Fischbach was convicted on two counts of disseminating material harmful to juveniles. Because the material was deemed harmful but not obscene, each count is considered a first-degree misdemeanor. Fischbach was found not guilty of two counts of sexual imposition, tampering with evidence, and two other counts of disseminating material harmful to juveniles. The verdict was reached just before 10 p.m.

The timetable for a sentencing hearing has not yet been posted.

Jurors heard Tuesday from New Knoxville administrators, a soccer coach who described Fischbach and the alleged victim as so close she thought they were related and investigators who searched Fischbach’s phone, which did not return any sexually explicit photos described in Monday’s testimony.

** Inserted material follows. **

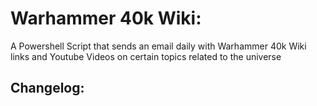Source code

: # Warhammer 40k Wiki: 

A Powershell Script that sends an email daily with Warhammer 40k Wiki links and Youtube Videos on certain topics related to the universe

## Changelog:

Still, the BCI search of Fischbach’s phone data showed evidence of missing photos, which had reportedly been taken around the time he was accused of sending nude photos to the 14-year-old girl.

And call records from the girl’s phone show her and Fischbach Facetiming regularly last June, while those calls were missing from Fischbach’s phone during the BCI search.

Assistant prosecuting attorney Laia Zink argued that the missing records and Fischbach’s search history, which showed him Googling how to log out of Snapchat the same day New Knoxville administrators warned him against working one-on-one with the alleged victim, suggested he tampered with evidence because he knew an investigation was likely.

He was interviewed by detectives from the Auglaize County Sheriff’s Office several days later, during which Fischbach voluntarily submitted his phone for a search.

But after two days of testimony, defense attorney Robert Gryzbowski argued that the state failed to provide physical evidence of the sexually explicit photos and videos that formed the basis of several charges against Fischbach, noting that an inappropriate relationship is not the same as a crime.

And the former coach cooperated with investigators, voluntarily sitting for nearly two hours of questioning last summer and consenting to have his phone searched without a warrant. “Is that somebody hiding something?” Gryzbowski asked in closing statements Tuesday.

Zink argued that the photos were missing in part because Fischbach reportedly tampered with the evidence, noting that the nature of Snapchat made any deleted photos irretrievable.